Lidmaatschap van de NSB
Hoewel de NSB bij de Nationale verkiezingen in 1937, behoorlijk wat stemmen behaalde, heeft zij er eigenlijk nooit echt bij gehoord. Met als gevolg dat ook de NSB-leden altijd buitenbeentjes zijn gebleven. Dit wil overigens niet zeggen dat sommige ideeën van de NSB en de Duitse nazi’s niet heel wat aanhangers hadden. Daarbij valt met name te denken aan anticommunisme, daadkracht, twijfel aan de democratie en aanpak van de toenmalige economische crisis. Maar sympathie hebben voor het fascisme, op afzonderlijke punten, was iets geheel anders dan feitelijk kiezen voor het fascisme. Een dergelijk kiezen was in Nederland des te problematischer vanwege de toenmalige verzuiling. De samenleving was immers ingedeeld in tamelijk starre blokken. Dus het overgaan van het ene naar het andere blok was zoiets als bewust kiezen voor sociaal isolement. Dat deed je gewoonweg niet. Deed je het toch, dan waren de gevolgen zeer groot, ook voor de kinderen. Zij hoorden er over het algemeen niet bij.

Vrijwel direct na de voor de NSB succesvolle verkiezingen werd de weerstand in de Nederlandse samenleving tegen het nationaal socialisme en de leden van de partij groter. Familieleden, buren, of vrienden namen afstand en kinderen merkten, dat ze bij hun vriendjes thuis niet meer welkom waren. Tineke spreekt van een vreemde gewaarwording: ‘Eerst gewoon bij mijn hartsvriendin en buurmeisjes thuis mogen komen (gezellig gezin) en later, zonder opgaaf van reden, niet meer welkom. Gevolg was dat ik dacht dat er iets aan mij mis was.’

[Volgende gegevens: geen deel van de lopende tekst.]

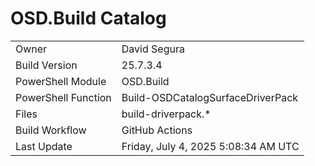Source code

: ﻿# OSD.Build Catalog

| | |
|-|-|
| Owner | David Segura |
| Build Version | 25.7.3.4 |
| PowerShell Module | OSD.Build |
| PowerShell Function | Build-OSDCatalogSurfaceDriverPack |
| Files | build-driverpack.* |
| Build Workflow | GitHub Actions |
| Last Update | Friday, July 4, 2025 5:08:34 AM UTC |
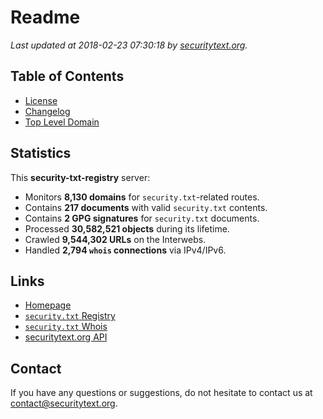 # Readme

_Last updated at 2018-02-23 07:30:18 by [securitytext.org](https://securitytext.org)._

## Table of Contents

* [License](LICENSE.md)
* [Changelog](CHANGELOG.md)
* [Top Level Domain](TLD.md)

## Statistics

This **security-txt-registry** server:

* Monitors **8,130 domains** for `security.txt`-related routes.
* Contains **217 documents** with valid `security.txt` contents.
* Contains **2 GPG signatures** for `security.txt` documents.
* Processed **30,582,521 objects** during its lifetime.
* Crawled **9,544,302 URLs** on the Interwebs.
* Handled **2,794 `whois` connections** via IPv4/IPv6.

## Links

* [Homepage](https://securitytext.org)
* [`security.txt` Registry](https://registry.securitytext.org)
* [`security.txt` Whois](https://whois.securitytext.org)
* [securitytext.org API](https://registry.securitytext.org)

## Contact

If you have any questions or suggestions, do not hesitate to contact us at contact@securitytext.org.
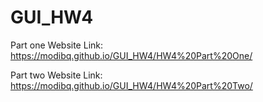 # GUI_HW4

Part one Website Link: https://modibq.github.io/GUI_HW4/HW4%20Part%20One/

Part two Website Link: https://modibq.github.io/GUI_HW4/HW4%20Part%20Two/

Het NSB-lidmaatschap van een of beide ouder(s) had invloed op het gezin. Destijds werd menige vrouw aangeraden om hun man in zijn keuze te volgen. Zo werd bijvoorbeeld Yvonne’s moeder lid van de NSB op aanraden van haar schoonzus. Deze stelde, dat haar lidmaatschap beter was in hun huwelijk, zodat er geen onenigheid over zou ontstaan. Tineke zegt over het meningsverschil tussen haar ouders omtrent het NSB-lidmaatschap: ‘Mijn moeder hield er niet van dat hij zijn nek uitstak voor politiek. De enige ruzies die ik me tussen mijn ouders herinner gingen daarover. Voor mij betekende het dat de NSB iets was waar je niet naar moest verlangen.’

Waarom lid worden ?
‘Mijn vader was destijds politieman. Er was op een avond een zwangere werkster uit het water gehaald aan de rand van ons dorp. In de kranten werd geschreven dat ze waarschijnlijk zelfmoord had willen gepleegd. Mijn vader wist wel beter: ‘het was helemaal geen zelfmoord, het was moord’. Ook de welbekende en aanzichtvolle notabelen uit het dorp wisten hier meer van. Eén van hen had deze werkster zwanger gemaakt en heeft haar op brute wijze vermoord. Mijn vader hield zijn mond niet…’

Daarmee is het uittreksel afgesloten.